OLAP

OLAP stands for Online Analytical Processing.

It allows for interactive analysis of data, allowing data to be summarized and viewed in different ways in an online fashion (with negligible delay).

Data that can be modeled as dimension attributes and measure attributes are called multidimensional data.

  • Measure attributes

    • measure some value

    • can be aggregated upon

    • Ex. the attribute quantity of the sales relation

  • Dimension attributes

    • define the dimensions on which measure attributes (or aggregates thereof) are viewed

    • Ex. the attributes item_name, color, and clothes_size of the sales relation

Example (sales relation):

Cross Tabulation / Pivot

The above shows the cross-tabulation table (or cross-tab or pivot table) of the sales table by item_name and color.

  • Values for one of the dimension attributes form the row headers

  • Values for another dimension attribute form the column headers

  • Other dimension attributes are listed on top

  • Values in individual cells are (aggregates of) the values of the dimension attributes that specify the cell

Data Cube

A data cube is a multidimensional generalization of a cross-tab.

Cross-tabs can be used as views on a data cube.

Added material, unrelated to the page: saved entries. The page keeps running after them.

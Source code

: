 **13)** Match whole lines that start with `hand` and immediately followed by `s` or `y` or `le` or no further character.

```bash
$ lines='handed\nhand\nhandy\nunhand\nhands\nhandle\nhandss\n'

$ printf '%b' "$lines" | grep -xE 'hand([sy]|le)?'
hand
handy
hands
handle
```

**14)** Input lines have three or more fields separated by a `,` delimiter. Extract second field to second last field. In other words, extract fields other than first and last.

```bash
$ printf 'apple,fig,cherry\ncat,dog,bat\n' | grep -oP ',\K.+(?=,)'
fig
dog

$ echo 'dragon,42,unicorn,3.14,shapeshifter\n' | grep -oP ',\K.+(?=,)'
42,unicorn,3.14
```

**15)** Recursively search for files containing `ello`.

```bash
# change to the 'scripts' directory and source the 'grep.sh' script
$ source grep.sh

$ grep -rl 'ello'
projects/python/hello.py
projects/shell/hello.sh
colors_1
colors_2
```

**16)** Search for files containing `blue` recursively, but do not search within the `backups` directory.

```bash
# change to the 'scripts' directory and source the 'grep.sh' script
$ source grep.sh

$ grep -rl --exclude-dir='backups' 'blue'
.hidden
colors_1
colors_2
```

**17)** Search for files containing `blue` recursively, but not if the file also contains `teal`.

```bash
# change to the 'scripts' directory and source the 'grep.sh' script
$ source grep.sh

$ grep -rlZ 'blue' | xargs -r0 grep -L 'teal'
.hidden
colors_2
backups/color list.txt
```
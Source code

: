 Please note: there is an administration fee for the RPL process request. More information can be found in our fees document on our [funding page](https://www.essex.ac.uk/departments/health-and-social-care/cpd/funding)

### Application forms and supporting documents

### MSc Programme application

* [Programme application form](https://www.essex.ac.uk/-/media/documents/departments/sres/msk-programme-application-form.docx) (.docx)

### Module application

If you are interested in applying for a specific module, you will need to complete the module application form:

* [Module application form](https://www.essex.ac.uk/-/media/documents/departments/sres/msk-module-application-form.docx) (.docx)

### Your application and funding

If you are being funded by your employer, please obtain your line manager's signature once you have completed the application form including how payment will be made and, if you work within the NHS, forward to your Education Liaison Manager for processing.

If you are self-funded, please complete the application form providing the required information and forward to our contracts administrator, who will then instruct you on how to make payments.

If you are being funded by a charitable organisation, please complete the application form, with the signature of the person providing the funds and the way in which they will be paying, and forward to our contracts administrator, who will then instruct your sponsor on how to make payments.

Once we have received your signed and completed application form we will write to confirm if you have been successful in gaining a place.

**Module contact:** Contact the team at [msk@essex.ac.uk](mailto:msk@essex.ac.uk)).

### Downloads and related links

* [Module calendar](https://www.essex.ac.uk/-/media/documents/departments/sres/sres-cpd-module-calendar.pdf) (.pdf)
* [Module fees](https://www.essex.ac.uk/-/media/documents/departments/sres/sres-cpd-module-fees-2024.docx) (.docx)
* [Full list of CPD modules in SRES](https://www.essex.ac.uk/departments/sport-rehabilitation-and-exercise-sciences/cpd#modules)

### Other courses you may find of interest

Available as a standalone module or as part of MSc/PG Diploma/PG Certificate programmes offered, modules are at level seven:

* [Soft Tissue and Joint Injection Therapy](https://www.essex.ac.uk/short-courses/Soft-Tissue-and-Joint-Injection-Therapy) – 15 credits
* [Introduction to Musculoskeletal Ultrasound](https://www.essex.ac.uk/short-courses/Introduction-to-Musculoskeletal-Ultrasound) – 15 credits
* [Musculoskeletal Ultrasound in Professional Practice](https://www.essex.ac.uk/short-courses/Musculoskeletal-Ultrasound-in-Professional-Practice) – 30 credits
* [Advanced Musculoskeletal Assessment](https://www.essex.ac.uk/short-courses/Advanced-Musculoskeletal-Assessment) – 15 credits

Cross-Tabulation with Hierarchy

Extended Aggregation

The cube operation computes a union of group by’s on every subset of the specified attributes.

select item_name, color, size, sum(quantity)
from sales
group by cube(item_name, color, size)

This computes the union of eight different groupings of the sales relation:

{ (item_name, color, size),

(item_name, color),

(item_name, size),

(color, size),

(item_name),

(color),

(size),

( ) }

where ( ) denotes an empty group by list.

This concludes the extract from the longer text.